→ Activity:
Exercise in exact copying. Transcribe every entry that follows, word for word.

Start of Provided entries

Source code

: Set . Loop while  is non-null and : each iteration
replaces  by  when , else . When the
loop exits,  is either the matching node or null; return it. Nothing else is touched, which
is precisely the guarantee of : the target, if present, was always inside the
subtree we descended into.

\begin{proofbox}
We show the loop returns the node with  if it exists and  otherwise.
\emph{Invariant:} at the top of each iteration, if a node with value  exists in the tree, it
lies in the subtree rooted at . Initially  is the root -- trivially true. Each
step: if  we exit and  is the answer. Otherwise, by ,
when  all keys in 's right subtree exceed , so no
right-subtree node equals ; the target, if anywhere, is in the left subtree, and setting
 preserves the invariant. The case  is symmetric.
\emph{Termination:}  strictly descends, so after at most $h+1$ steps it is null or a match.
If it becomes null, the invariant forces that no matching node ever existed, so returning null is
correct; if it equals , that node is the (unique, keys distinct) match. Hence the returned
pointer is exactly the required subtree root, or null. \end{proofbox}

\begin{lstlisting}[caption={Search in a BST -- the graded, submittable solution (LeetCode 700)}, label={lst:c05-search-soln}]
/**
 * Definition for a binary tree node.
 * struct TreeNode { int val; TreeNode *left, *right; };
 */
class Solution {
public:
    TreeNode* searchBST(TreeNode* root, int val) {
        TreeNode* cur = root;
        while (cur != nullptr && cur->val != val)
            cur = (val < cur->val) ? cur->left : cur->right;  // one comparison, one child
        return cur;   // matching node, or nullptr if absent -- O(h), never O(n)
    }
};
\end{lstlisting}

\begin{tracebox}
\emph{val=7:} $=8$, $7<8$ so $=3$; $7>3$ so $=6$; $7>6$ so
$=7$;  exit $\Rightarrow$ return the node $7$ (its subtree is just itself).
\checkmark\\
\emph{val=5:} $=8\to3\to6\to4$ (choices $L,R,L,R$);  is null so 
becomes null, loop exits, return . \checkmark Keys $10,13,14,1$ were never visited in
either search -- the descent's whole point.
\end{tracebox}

End of Provided entries

→ Reply:
Source code

: Set . Loop while  is non-null and : each iteration
replaces  by  when , else . When the
loop exits,  is either the matching node or null; return it. Nothing else is touched, which
is precisely the guarantee of : the target, if present, was always inside the
subtree we descended into.

\begin{proofbox}
We show the loop returns the node with  if it exists and  otherwise.
\emph{Invariant:} at the top of each iteration, if a node with value  exists in the tree, it
lies in the subtree rooted at . Initially  is the root -- trivially true. Each
step: if  we exit and  is the answer. Otherwise, by ,
when  all keys in 's right subtree exceed , so no
right-subtree node equals ; the target, if anywhere, is in the left subtree, and setting
 preserves the invariant. The case  is symmetric.
\emph{Termination:}  strictly descends, so after at most $h+1$ steps it is null or a match.
If it becomes null, the invariant forces that no matching node ever existed, so returning null is
correct; if it equals , that node is the (unique, keys distinct) match. Hence the returned
pointer is exactly the required subtree root, or null. \end{proofbox}

\begin{lstlisting}[caption={Search in a BST -- the graded, submittable solution (LeetCode 700)}, label={lst:c05-search-soln}]
/**
 * Definition for a binary tree node.
 * struct TreeNode { int val; TreeNode *left, *right; };
 */
class Solution {
public:
    TreeNode* searchBST(TreeNode* root, int val) {
        TreeNode* cur = root;
        while (cur != nullptr && cur->val != val)
            cur = (val < cur->val) ? cur->left : cur->right;  // one comparison, one child
        return cur;   // matching node, or nullptr if absent -- O(h), never O(n)
    }
};
\end{lstlisting}

\begin{tracebox}
\emph{val=7:} $=8$, $7<8$ so $=3$; $7>3$ so $=6$; $7>6$ so
$=7$;  exit $\Rightarrow$ return the node $7$ (its subtree is just itself).
\checkmark\\
\emph{val=5:} $=8\to3\to6\to4$ (choices $L,R,L,R$);  is null so 
becomes null, loop exits, return . \checkmark Keys $10,13,14,1$ were never visited in
either search -- the descent's whole point.
\end{tracebox}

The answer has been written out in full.